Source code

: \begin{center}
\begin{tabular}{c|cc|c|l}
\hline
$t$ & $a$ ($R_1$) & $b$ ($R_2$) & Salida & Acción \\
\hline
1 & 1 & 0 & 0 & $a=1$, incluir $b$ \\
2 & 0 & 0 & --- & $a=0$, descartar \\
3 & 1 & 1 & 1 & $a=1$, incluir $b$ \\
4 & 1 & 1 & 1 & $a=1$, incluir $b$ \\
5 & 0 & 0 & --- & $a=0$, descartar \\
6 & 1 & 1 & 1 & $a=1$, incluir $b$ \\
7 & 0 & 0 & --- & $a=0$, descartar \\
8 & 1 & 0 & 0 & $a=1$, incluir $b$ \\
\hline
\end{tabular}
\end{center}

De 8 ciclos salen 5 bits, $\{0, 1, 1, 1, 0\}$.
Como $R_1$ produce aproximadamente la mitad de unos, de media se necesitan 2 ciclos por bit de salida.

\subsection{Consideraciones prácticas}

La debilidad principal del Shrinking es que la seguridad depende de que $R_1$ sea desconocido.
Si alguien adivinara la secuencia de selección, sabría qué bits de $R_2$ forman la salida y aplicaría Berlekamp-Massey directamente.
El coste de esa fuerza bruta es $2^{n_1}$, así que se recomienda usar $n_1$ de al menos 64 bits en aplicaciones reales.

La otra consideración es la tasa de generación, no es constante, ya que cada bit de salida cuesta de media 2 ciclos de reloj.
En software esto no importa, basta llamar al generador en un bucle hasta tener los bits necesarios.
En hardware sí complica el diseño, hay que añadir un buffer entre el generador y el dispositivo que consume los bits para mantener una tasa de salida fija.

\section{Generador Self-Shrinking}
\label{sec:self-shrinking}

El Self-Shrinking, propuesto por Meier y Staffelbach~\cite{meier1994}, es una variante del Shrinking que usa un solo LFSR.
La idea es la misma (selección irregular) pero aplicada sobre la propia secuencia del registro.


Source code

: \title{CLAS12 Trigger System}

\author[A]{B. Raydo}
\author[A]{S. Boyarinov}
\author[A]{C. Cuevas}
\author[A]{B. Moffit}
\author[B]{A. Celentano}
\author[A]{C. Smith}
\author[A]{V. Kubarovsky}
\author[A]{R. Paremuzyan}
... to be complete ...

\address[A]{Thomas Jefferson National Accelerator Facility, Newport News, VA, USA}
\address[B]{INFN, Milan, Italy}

------------------------

▶ [PROBLEM TO WORK ON]
Exactly the lines between the one containing "En hardware sí" and the end of the material, both ends included, must be retyped, with nothing added.

▶ [ANSWER TO THIS TASK]
En hardware sí complica el diseño, hay que añadir un buffer entre el generador y el dispositivo que consume los bits para mantener una tasa de salida fija.

\section{Generador Self-Shrinking}
\label{sec:self-shrinking}

El Self-Shrinking, propuesto por Meier y Staffelbach~\cite{meier1994}, es una variante del Shrinking que usa un solo LFSR.
La idea es la misma (selección irregular) pero aplicada sobre la propia secuencia del registro.


Source code

: \title{CLAS12 Trigger System}

\author[A]{B. Raydo}
\author[A]{S. Boyarinov}
\author[A]{C. Cuevas}
\author[A]{B. Moffit}
\author[B]{A. Celentano}
\author[A]{C. Smith}
\author[A]{V. Kubarovsky}
\author[A]{R. Paremuzyan}
... to be complete ...

\address[A]{Thomas Jefferson National Accelerator Facility, Newport News, VA, USA}
\address[B]{INFN, Milan, Italy}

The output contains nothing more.